Arts funding shouldn’t be first to go

Published 12:04am Thursday, July 5, 2012

Nearly four years after the Great Recession began and worries over our country’s banking system nearly sent the economy over a cliff, the damage is still being felt across the Miss-Lou.

The most recent blow came in the form of a $12,000 cut in state funding to the Concordia Parish Library. The library operates branches in Clayton, Ferriday and Vidalia, as well as operating a bookmobile.

The funding paid for technological resources, including computers with Internet access for public use.

Perhaps lawmakers think such things are so commonplace that “everyone” already has such access. The truth is many of our area’s residents still lack Internet access, and thus the library is their only avenue to help their children do school research or otherwise better their education.

Such state funding is important to the library, but parish residents are fortunate that most of the library’s funding comes in the form of a local tax in effect until 2018.

Louisiana’s recent budget cuts included doing away with nearly $1 million in funding to state libraries.

Similar budget cuts crippled many state museums including Ferriday’s Delta Music Museum.

Politicians wring their hands about such issues and suggest that they support educational efforts and cultural improvements for the state at the same time they’re cutting funding for the very same groups.

Unfortunately libraries and museums aren’t typically big players in political circles. They don’t make large donations to politicians, and they wield very little political power.

So they’re among the first to be cut. The public should demand that such cuts be restored quickly. Failing to invest in libraries and museums is likely to bite the state squarely on the rump in the long run.

  • Anonymous

    Arts funding should be the FIRST to go.  Don’t lump libraries in with “art”, either.

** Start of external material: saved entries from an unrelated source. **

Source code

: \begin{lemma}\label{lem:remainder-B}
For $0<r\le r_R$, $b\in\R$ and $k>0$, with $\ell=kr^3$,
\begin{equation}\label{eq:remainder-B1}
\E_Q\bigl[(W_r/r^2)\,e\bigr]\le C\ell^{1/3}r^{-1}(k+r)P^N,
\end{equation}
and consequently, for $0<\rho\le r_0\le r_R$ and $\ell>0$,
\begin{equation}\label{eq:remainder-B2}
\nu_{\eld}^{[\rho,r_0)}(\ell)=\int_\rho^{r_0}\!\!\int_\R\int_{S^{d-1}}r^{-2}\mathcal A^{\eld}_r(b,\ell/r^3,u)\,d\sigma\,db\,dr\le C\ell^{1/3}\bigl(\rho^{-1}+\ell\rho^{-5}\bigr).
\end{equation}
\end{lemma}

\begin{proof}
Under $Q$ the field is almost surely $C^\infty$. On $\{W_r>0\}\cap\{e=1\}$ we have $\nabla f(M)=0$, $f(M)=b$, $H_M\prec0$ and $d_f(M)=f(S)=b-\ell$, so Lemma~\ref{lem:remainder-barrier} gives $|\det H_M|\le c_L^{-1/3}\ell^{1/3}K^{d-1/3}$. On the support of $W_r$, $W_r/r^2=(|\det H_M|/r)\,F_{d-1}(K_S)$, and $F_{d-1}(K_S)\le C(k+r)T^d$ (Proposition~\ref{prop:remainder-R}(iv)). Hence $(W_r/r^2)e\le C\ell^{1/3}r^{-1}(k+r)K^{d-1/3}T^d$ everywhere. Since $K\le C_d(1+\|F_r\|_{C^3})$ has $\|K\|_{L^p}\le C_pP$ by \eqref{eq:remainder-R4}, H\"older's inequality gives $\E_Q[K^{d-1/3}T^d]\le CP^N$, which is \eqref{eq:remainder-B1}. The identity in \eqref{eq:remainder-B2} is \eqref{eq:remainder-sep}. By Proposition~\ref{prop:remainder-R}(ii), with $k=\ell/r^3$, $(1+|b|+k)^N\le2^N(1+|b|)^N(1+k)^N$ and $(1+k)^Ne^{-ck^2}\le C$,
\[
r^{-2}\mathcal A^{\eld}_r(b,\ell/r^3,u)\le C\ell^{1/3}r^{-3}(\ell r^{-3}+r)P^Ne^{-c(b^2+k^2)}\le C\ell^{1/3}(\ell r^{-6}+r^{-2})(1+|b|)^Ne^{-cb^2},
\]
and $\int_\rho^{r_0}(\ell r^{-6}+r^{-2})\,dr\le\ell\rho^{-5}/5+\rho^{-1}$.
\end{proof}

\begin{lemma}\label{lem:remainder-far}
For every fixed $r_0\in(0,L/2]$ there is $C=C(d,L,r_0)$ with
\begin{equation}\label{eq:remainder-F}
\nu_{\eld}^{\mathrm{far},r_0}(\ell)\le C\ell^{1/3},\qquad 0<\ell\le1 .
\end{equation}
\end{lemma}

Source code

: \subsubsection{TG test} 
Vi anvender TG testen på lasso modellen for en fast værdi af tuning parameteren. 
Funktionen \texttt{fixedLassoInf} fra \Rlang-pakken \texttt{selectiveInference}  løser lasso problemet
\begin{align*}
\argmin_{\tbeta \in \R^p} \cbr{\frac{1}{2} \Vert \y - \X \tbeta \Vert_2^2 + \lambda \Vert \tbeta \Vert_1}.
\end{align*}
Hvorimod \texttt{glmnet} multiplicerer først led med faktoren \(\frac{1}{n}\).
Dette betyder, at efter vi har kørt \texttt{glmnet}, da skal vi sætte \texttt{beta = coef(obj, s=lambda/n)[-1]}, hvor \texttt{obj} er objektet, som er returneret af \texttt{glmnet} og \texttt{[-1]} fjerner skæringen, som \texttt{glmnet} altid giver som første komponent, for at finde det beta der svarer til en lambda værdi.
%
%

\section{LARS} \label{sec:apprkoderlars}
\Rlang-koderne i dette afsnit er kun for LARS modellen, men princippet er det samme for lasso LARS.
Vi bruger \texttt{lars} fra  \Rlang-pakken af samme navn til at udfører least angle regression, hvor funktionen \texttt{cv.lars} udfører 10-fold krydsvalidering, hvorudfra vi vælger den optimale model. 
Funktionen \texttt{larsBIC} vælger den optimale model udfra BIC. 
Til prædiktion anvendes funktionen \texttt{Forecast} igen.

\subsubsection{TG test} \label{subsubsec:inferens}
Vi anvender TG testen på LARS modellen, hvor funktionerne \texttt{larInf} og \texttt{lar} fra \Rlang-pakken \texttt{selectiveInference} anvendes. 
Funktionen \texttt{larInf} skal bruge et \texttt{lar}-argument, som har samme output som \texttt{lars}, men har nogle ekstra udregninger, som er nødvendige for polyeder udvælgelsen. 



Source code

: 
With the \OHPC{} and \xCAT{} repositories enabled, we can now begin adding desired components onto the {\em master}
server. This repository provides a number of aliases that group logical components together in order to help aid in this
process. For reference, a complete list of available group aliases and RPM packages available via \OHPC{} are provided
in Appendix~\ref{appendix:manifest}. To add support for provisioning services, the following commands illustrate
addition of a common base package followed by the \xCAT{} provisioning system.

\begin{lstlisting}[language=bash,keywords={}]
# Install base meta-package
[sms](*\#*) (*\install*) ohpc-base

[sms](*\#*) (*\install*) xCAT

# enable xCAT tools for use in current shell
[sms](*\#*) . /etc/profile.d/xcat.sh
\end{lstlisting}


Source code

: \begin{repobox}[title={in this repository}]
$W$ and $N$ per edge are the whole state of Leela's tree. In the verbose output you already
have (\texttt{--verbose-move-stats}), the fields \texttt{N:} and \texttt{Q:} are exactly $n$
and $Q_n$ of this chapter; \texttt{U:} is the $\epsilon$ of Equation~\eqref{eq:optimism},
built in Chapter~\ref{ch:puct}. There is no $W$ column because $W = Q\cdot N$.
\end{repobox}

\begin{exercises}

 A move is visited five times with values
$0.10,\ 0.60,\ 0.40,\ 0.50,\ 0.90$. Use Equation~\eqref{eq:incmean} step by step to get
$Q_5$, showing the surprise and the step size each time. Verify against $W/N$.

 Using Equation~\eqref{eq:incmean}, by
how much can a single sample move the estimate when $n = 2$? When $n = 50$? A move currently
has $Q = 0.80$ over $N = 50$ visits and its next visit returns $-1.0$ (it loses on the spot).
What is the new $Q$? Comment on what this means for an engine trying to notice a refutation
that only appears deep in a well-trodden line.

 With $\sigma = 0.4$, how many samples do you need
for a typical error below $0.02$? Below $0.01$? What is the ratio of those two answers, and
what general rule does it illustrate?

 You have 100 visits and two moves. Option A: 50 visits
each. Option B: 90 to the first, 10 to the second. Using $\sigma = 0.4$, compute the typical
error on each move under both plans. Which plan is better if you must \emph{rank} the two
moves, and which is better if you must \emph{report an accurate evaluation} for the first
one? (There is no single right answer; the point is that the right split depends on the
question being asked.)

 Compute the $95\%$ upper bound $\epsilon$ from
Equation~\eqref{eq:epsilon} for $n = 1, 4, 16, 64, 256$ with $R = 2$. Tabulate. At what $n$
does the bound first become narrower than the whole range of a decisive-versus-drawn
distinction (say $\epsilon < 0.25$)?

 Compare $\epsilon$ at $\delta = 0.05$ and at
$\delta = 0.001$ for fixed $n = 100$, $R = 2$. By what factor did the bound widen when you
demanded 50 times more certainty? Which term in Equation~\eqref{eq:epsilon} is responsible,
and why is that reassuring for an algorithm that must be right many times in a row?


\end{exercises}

    I, the taxpayer, should have no duty to prop up “the arts”.  That which has value as art can stand on its own.

    Thanks to public funding, delivery workers can now make deliveries to art galleries and watch as the patrons “Oooh” and “Ahhh” over the great work of art that is, in actuality, nothing but a stand for a piece of art to eventually sit on.  Yes, that happens.  People now cannot tell human-made “art” from the works of an Indian elephant randomly slinging paint with its trunk or a chimpanzee’s finger-paintings.  Real events.  The “art” world is riddled with stories like these.  THAT is the state of “art” today and it is because of public funding making anyone who can apply for a grant an “artist” on your dime, even if they can’t do more than drop a crucifix in a cup of urine or smear an American flag with motor oil.  People are revered as great artists these days when their works look like my shop rags in a frame.

    Public funding of art has destroyed art.